"Plan" for unicode

Website · Post by **Z-Man** » Tue Feb 21, 2006 9:18 am

Main information source: The UNIX unicode FAQ at http://www.cl.cam.ac.uk/~mgk25/unicode.html
Windows wants us to handle unicode differently, but unless we want to allow unicode filenames, we can ignore it.

There will be two ways to switch from iso latin 1 to unicode.

The first way is to use full width characters. We'll need to replace std::string with std::wstring or something similar (rumor has it that on some systems, std::wstring does not exist or is identical to std::string or uses 16 bit characters that are not wide enough). We'll have to replace most chars to the appropriate wide chars.
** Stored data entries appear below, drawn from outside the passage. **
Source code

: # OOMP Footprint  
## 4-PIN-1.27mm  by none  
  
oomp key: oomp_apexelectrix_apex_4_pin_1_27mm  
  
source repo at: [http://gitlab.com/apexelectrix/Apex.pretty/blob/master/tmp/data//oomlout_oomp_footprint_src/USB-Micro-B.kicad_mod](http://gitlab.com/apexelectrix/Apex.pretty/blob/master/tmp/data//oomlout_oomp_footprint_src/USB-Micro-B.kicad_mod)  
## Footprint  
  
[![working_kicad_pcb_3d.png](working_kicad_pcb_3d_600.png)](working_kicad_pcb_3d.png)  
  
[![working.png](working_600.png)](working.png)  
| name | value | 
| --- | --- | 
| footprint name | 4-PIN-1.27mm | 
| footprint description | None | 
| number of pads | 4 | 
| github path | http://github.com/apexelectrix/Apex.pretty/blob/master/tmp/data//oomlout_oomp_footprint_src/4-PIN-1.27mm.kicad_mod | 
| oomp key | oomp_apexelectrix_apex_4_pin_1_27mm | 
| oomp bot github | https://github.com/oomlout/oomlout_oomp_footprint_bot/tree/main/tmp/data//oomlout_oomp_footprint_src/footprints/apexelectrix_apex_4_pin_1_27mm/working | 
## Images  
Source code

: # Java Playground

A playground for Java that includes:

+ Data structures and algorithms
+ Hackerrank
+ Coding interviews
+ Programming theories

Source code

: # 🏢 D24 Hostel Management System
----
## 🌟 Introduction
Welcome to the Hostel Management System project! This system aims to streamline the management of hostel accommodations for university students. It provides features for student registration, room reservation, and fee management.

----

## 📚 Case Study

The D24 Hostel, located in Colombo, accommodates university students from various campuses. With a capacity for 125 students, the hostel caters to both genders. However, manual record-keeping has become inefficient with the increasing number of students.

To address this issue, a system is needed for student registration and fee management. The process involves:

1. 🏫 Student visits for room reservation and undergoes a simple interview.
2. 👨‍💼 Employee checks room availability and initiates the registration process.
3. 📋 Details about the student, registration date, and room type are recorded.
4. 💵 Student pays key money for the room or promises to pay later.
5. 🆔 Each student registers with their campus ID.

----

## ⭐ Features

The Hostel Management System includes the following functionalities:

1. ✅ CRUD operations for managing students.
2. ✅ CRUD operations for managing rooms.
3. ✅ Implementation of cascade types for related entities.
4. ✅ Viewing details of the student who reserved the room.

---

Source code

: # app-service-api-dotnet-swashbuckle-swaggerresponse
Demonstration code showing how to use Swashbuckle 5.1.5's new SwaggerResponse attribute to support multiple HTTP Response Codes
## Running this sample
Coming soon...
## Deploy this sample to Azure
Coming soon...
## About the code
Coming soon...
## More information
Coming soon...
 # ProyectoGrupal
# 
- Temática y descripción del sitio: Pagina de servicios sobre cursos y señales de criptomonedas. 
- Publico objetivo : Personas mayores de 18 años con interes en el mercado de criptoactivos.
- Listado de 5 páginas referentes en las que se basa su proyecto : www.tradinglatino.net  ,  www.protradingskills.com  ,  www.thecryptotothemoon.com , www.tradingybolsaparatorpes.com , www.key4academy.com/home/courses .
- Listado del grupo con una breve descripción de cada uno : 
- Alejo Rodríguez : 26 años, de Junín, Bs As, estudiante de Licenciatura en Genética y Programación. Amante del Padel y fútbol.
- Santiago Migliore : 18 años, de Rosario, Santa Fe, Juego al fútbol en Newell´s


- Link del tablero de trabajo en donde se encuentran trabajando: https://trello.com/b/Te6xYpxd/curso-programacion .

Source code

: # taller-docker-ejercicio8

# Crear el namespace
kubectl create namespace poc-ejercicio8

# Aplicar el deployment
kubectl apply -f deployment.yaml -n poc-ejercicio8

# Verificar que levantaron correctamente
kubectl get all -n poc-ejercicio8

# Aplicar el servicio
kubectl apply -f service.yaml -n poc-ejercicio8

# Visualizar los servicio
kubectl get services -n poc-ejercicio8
We'll have to convert stuff to UTF-8 on input and output, because that's what the outside world expects. Memory usage will increase a lot.
You'd think we'd get easier string handling algorithms by it because every token in the string will be one character, so the string length in tokens also is the character length; but that is wrong. Accents can be handled by combining characters. ä can be represented as `a` followed by a token that says `apply " to the previous character`, and an arbitrary number of those can follow.

The second way is to use UTF-8 internally. It'll save tons of memory. "We'll have to adapt all string handling functions to cope with that! A nightmare!" I hear you scream. But think a bit: in how many places do you actually need to decode UTF-8? UTF-8 preserves ASCII in both ways: ASCII characters appear as they are in an UTF-8 stream, and if you see an ASCII character in a UTF-8 stream, it really is one. So searches for "/", "\n" and ":", which is most of what we do, will continue to work as they should.
There are two places where we need to be aware of UFT-8: the obvious one is the font rendering, it'll need to decode the stream. The other one is string formatting; only there, we need to know the exact number of characters, not bytes, a string has up to a certain point to align the score table and stuff. Luckily, we already have embedded color codes that pose exactly the same problem, so we have half a handful of functions that handle formatting and that are used. So we'll only have to adapt those functions.

I guess the choice is obvious

The plan is to make the font rendering decode UTF-8, adapt the formatting functions in tString, convert the language files, and be done. The difficult bit is the font, but we were toying with the thought of using an external library anyway, and if that supports UTF-8, we'll have almost zero work to do extra. If we keep rolling our own, then the really difficult bit is to make the font renderer able to render some ten thousand characters, not the decoding of UTF-8.

This plan also means that casts from xmlChar * to char * to std::string are safe. I came to the conclusions above while searching for a good way to do a safe conversion

Luke-Jr · Post by **Luke-Jr** » Tue Feb 21, 2006 10:31 am

z-man wrote:"We'll have to adapt all string handling functions to cope with that! A nightmare!" I hear you scream.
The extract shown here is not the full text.